-- Saved entries --
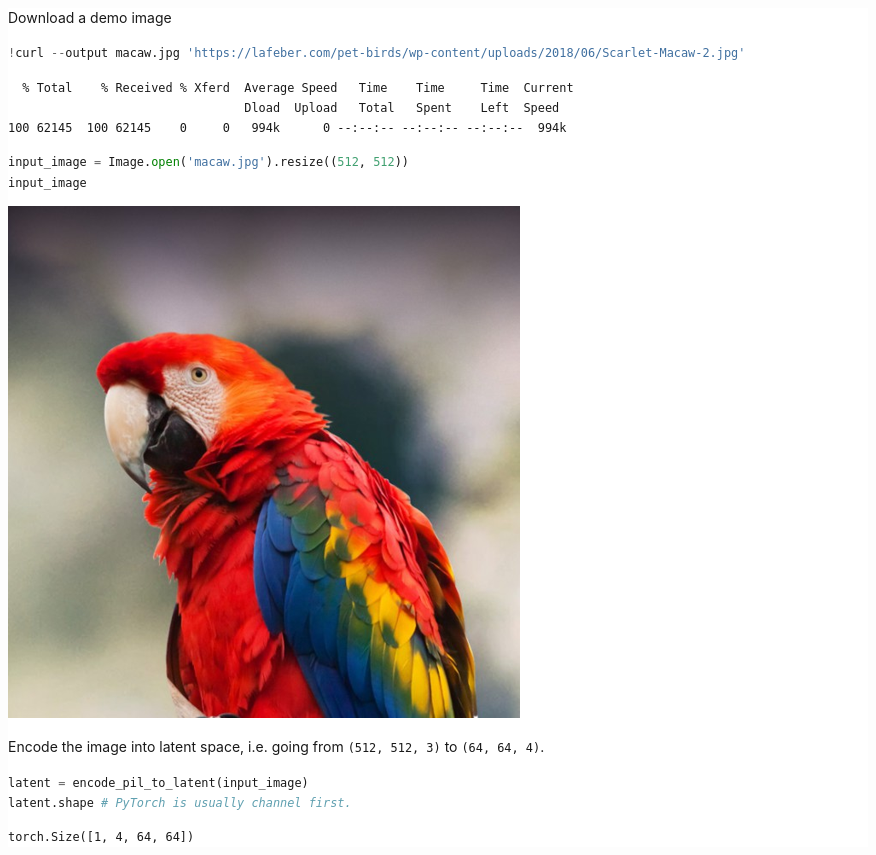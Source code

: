 Download a demo image


```python
!curl --output macaw.jpg 'https://lafeber.com/pet-birds/wp-content/uploads/2018/06/Scarlet-Macaw-2.jpg'
```

      % Total    % Received % Xferd  Average Speed   Time    Time     Time  Current
                                     Dload  Upload   Total   Spent    Left  Speed
    100 62145  100 62145    0     0   994k      0 --:--:-- --:--:-- --:--:--  994k



```python
input_image = Image.open('macaw.jpg').resize((512, 512))
input_image
```
    
![png](./stable_diffusion_deep_dive_files/stable_diffusion_deep_dive_28_0.png)

Encode the image into latent space, i.e. going from `(512, 512, 3)` to `(64, 64, 4)`.

```python
latent = encode_pil_to_latent(input_image)
latent.shape # PyTorch is usually channel first.
```




    torch.Size([1, 4, 64, 64])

-- Work instruction --
Wherever "latent" turns up in the records, copy the whole line.

-- Solved problem --
Encode the image into latent space, i.e. going from `(512, 512, 3)` to `(64, 64, 4)`.
latent = encode_pil_to_latent(input_image)
latent.shape # PyTorch is usually channel first.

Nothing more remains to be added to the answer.